Resolver introduces several more Macrodefinitions offering easy to use in various circumstances constructor invocation:

#define RESOLVE(mod, func)                    RESOLVE_PARAMETERIZED(mod, func, ::globalVerboseOption, ::globalAntiSplicingOption)
#define RESOLVE_NO_UNHOOK(mod, func) RESOLVE_PARAMETERIZED(mod, func, ::globalVerboseOption, false)

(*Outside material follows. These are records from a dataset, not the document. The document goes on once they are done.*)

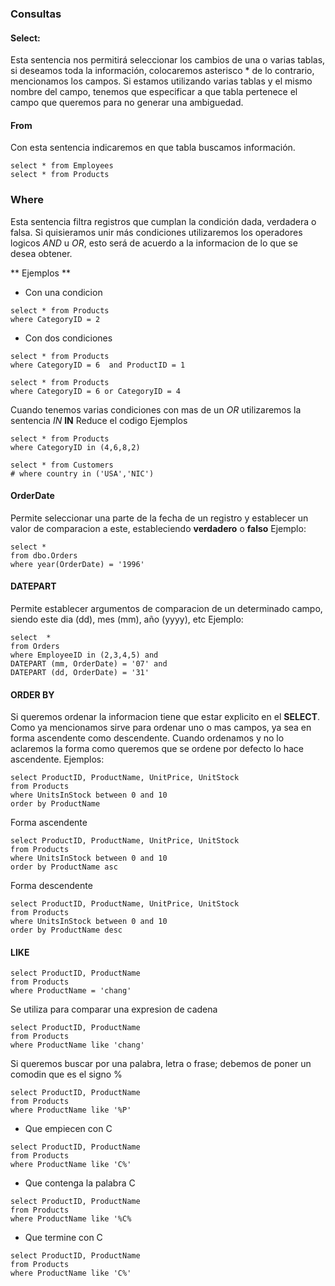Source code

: ### Consultas
#### Select:
Esta sentencia nos permitirá seleccionar los cambios de una o varias tablas, si deseamos toda la información, colocaremos asterisco  * de lo contrario, mencionamos los campos. Si estamos utilizando varias tablas y el mismo nombre del campo, tenemos que especificar a que tabla pertenece el campo que queremos para no generar una ambiguedad.

#### From
Con esta sentencia indicaremos en que tabla buscamos información.
```
select * from Employees
select * from Products
```
### Where
Esta sentencia filtra registros que cumplan la condición dada, verdadera o falsa. Si quisieramos unir más condiciones utilizaremos los operadores logicos *AND*  u *OR*, esto será de acuerdo a la informacion de lo que se desea obtener.

** Ejemplos **
* Con una condicion
```
select * from Products
where CategoryID = 2
```
* Con dos condiciones
```
select * from Products
where CategoryID = 6  and ProductID = 1
```
```
select * from Products
where CategoryID = 6 or CategoryID = 4
```
Cuando tenemos varias condiciones con mas de un *OR* utilizaremos la sentencia *IN*
	**IN** Reduce el codigo 
Ejemplos
```
select * from Products
where CategoryID in (4,6,8,2)
```
```
select * from Customers
# where country in ('USA','NIC')
```

#### OrderDate
Permite seleccionar una parte de la fecha de un registro y establecer un valor de comparacion a este, estableciendo **verdadero** o **falso**
Ejemplo:
```
select * 
from dbo.Orders
where year(OrderDate) = '1996'
```

#### DATEPART
Permite establecer argumentos de comparacion de un determinado campo, siendo este dia (dd), mes (mm), año (yyyy), etc
Ejemplo:
```
select  *
from Orders
where EmployeeID in (2,3,4,5) and
DATEPART (mm, OrderDate) = '07' and
DATEPART (dd, OrderDate) = '31'
```

#### ORDER BY
Si queremos ordenar la informacion tiene que estar explicito en el **SELECT**. Como ya mencionamos sirve para ordenar uno o mas campos, ya sea en forma ascendente como descendente. Cuando ordenamos y no lo aclaremos la forma como queremos que se ordene por defecto lo hace ascendente.
Ejemplos:
```
select ProductID, ProductName, UnitPrice, UnitStock
from Products
where UnitsInStock between 0 and 10
order by ProductName
```
Forma ascendente
```
select ProductID, ProductName, UnitPrice, UnitStock
from Products
where UnitsInStock between 0 and 10
order by ProductName asc
```
Forma descendente
```
select ProductID, ProductName, UnitPrice, UnitStock
from Products
where UnitsInStock between 0 and 10
order by ProductName desc
```

#### LIKE
```
select ProductID, ProductName
from Products
where ProductName = 'chang'
```
Se utiliza para comparar una expresion de cadena
```
select ProductID, ProductName
from Products
where ProductName like 'chang'
```

Si queremos buscar por una palabra, letra o frase; debemos de poner un comodin que es el signo %
```
select ProductID, ProductName
from Products
where ProductName like '%P'
```

* Que empiecen con C
```
select ProductID, ProductName
from Products
where ProductName like 'C%'
```
* Que contenga la palabra C
```
select ProductID, ProductName
from Products
where ProductName like '%C%
```
* Que termine con C
```
select ProductID, ProductName
from Products
where ProductName like 'C%'
```
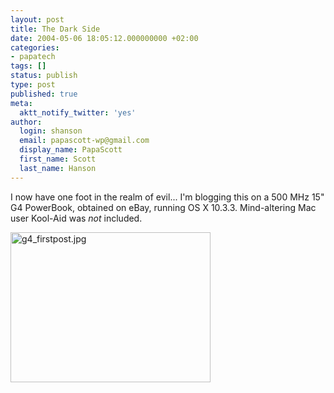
 ```yaml
---
layout: post
title: The Dark Side
date: 2004-05-06 18:05:12.000000000 +02:00
categories:
- papatech
tags: []
status: publish
type: post
published: true
meta:
  aktt_notify_twitter: 'yes'
author:
  login: shanson
  email: papascott-wp@gmail.com
  display_name: PapaScott
  first_name: Scott
  last_name: Hanson
---
```

<p>I now have one foot in the realm of evil... I'm blogging this on a 500 MHz 15" G4 PowerBook, obtained on eBay, running OS X 10.3.3. Mind-altering Mac user Kool-Aid was <em>not</em> included.</p>
<p><img alt="g4_firstpost.jpg" src="http://www.papascott.de/wordpress/wp-content/uploads/2004/05/g4_firstpost.jpg" width="320" height="240" border="0" /></p>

#define RESOLVE_VERBOSE_UNHOOK(mod, func) RESOLVE_PARAMETERIZED(mod, func, true, true)
#define RESOLVE_VERBOSE_NOUNHOOK(mod, func) RESOLVE_PARAMETERIZED(mod, func, true, false)
#define RESOLVE_NOVERBOSE_UNHOOK(mod, func) RESOLVE_PARAMETERIZED(mod, func, false, true)
#define RESOLVE_NOVERBOSE_NOUNHOOK(mod, func) RESOLVE_PARAMETERIZED(mod, func, false, false)

Resolver’s constructor:

    template<typename Ret, typename ...Args>
ImportResolver<Ret WINAPI(Args...)>(
std::string dllName,
std::string funcName,
bool _verbose = false,
bool _unhook = false,
bool *_wasItHooked = nullptr
)

How does it work?

The underlaying resolver leverages custom PE headers parser, that processes every referenced DLL module to map their exports and verify that module’s PE headers integrity as well as integrity of referenced function’s stub bytes.

The idea is following:

  1. Firstly we issue LoadLibrary to load referenced by the user library (the one specified as first parameter for RESOLVE macro) if it could not be reached through GetModuleHandle.

  2. Then we process loaded/referenced library’s PE headers, map its exports, retrieve array of exports addresses as well as compute these addresses ourselves for cross-verification.

  3. If address of a routine defined in DLL’s Export Address Table doesn’t correspond to what we would expect, the export is considered EAT hooked. The same goes if our Executable Import Address Table (IAT) entry for that function was altered and no longer points to the correct spot in DLL’s code section – then the function is considered to be IAT hooked.

  4. Assuming no hooks were found so far, we fetch first N bytes of the function’s prologue and compare them to what’s in DLL’s file stored in disk. If there is miscrepancy between bytes fetched from memory and from file – we consider function was inline patched (hot-patched).

  5. If the function was considered hooked – we return original export’s address (the one we computed ourselves) and/or unhook the entry. If there were patch bytes in place, we’ll restore them.

  6. Finally, in order to optimize resolver’s performance impact – we cache all of the loaded modules imagebases and resolved functions addresses and return them from a cache (being std::map ) during subsequent hits.

Among the problems such dynamically-unhooking resolver faced are the issues with traversing forwarded APIs (a DLL may contain Export thunk saying that this function is not implemented in this module, but it is in another one) – which although this implementation has support for, sometimes it brokes its traversal logic.